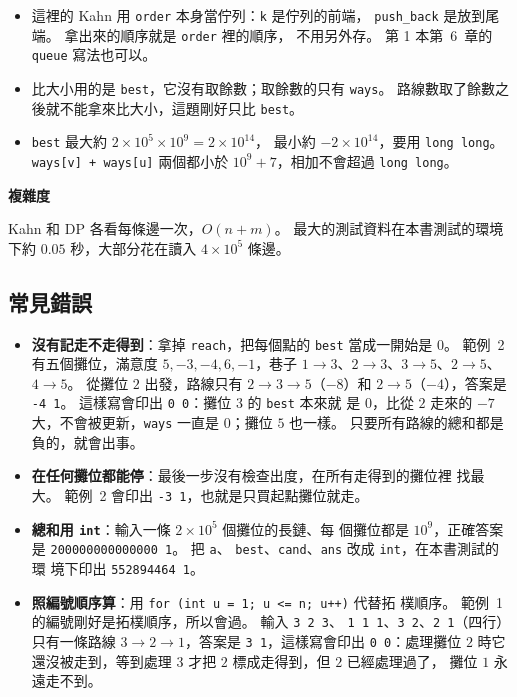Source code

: 
\begin{itemize}
\item 這裡的 Kahn 用 \texttt{order} 本身當佇列：\texttt{k} 是佇列的前端，
\texttt{push\_back} 是放到尾端。 拿出來的順序就是 \texttt{order} 裡的順序，
不用另外存。 第 1 本第~6~章的 \texttt{queue} 寫法也可以。
\item 比大小用的是 \texttt{best}，它沒有取餘數；取餘數的只有 \texttt{ways}。
路線數取了餘數之後就不能拿來比大小，這題剛好只比 \texttt{best}。
\item \texttt{best} 最大約 $2 \times 10^5 \times 10^9 = 2 \times 10^{14}$，
最小約 $-2 \times 10^{14}$，要用 \texttt{long long}。 \texttt{ways[v] + ways[u]}
兩個都小於 $10^9 + 7$，相加不會超過 \texttt{long long}。
\end{itemize}

\textbf{複雜度}

Kahn 和 DP 各看每條邊一次，$O(n + m)$。 最大的測試資料在本書測試的環境下約
$0.05$ 秒，大部分花在讀入 $4 \times 10^5$ 條邊。

\subsection{常見錯誤}

\begin{itemize}
\item \textbf{沒有記走不走得到}：拿掉 \texttt{reach}，把每個點的 \texttt{best}
當成一開始是 $0$。 範例~2 有五個攤位，滿意度 $5, -3, -4, 6, -1$，巷子
$1 \to 3$、$2 \to 3$、$3 \to 5$、$2 \to 5$、$4 \to 5$。 從攤位 $2$ 出發，路線只有 $2 \to 3 \to 5$（$-8$）和 $2 \to 5$（$-4$），答案是
\texttt{-4 1}。 這樣寫會印出 \texttt{0 0}：攤位 $3$ 的 \texttt{best} 本來就
是 $0$，比從 $2$ 走來的 $-7$ 大，不會被更新，\texttt{ways} 一直是 $0$；攤位
$5$ 也一樣。 只要所有路線的總和都是負的，就會出事。
\item \textbf{在任何攤位都能停}：最後一步沒有檢查出度，在所有走得到的攤位裡
找最大。 範例~2 會印出 \texttt{-3 1}，也就是只買起點攤位就走。
\item \textbf{總和用 \texttt{int}}：輸入一條 $2 \times 10^5$ 個攤位的長鏈、每
個攤位都是 $10^9$，正確答案是 \texttt{200000000000000 1}。 把 \texttt{a}、
\texttt{best}、\texttt{cand}、\texttt{ans} 改成 \texttt{int}，在本書測試的環
境下印出 \texttt{552894464 1}。
\item \textbf{照編號順序算}：用 \texttt{for (int u = 1; u <= n; u++)} 代替拓
樸順序。 範例~1 的編號剛好是拓樸順序，所以會過。 輸入 \texttt{3 2 3}、
\texttt{1 1 1}、\texttt{3 2}、\texttt{2 1}（四行）只有一條路線
$3 \to 2 \to 1$，答案是 \texttt{3 1}，這樣寫會印出 \texttt{0 0}：處理攤位
$2$ 時它還沒被走到，等到處理 $3$ 才把 $2$ 標成走得到，但 $2$ 已經處理過了，
攤位 $1$ 永遠走不到。
\end{itemize}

-------------------------

### DESCRIPTION OF THE TASK:
Reproduce, character for character, only the lines of the preceding data that start at the line with "最大約 $2 \times" and end at the line with "找最大。 範例~2 會印出", both included.

### EXERCISE RESULT:
\item \texttt{best} 最大約 $2 \times 10^5 \times 10^9 = 2 \times 10^{14}$，
最小約 $-2 \times 10^{14}$，要用 \texttt{long long}。 \texttt{ways[v] + ways[u]}
兩個都小於 $10^9 + 7$，相加不會超過 \texttt{long long}。
\end{itemize}

\textbf{複雜度}

Kahn 和 DP 各看每條邊一次，$O(n + m)$。 最大的測試資料在本書測試的環境下約
$0.05$ 秒，大部分花在讀入 $4 \times 10^5$ 條邊。

\subsection{常見錯誤}

\begin{itemize}
\item \textbf{沒有記走不走得到}：拿掉 \texttt{reach}，把每個點的 \texttt{best}
當成一開始是 $0$。 範例~2 有五個攤位，滿意度 $5, -3, -4, 6, -1$，巷子
$1 \to 3$、$2 \to 3$、$3 \to 5$、$2 \to 5$、$4 \to 5$。 從攤位 $2$ 出發，路線只有 $2 \to 3 \to 5$（$-8$）和 $2 \to 5$（$-4$），答案是
\texttt{-4 1}。 這樣寫會印出 \texttt{0 0}：攤位 $3$ 的 \texttt{best} 本來就
是 $0$，比從 $2$ 走來的 $-7$ 大，不會被更新，\texttt{ways} 一直是 $0$；攤位
$5$ 也一樣。 只要所有路線的總和都是負的，就會出事。
\item \textbf{在任何攤位都能停}：最後一步沒有檢查出度，在所有走得到的攤位裡
找最大。 範例~2 會印出 \texttt{-3 1}，也就是只買起點攤位就走。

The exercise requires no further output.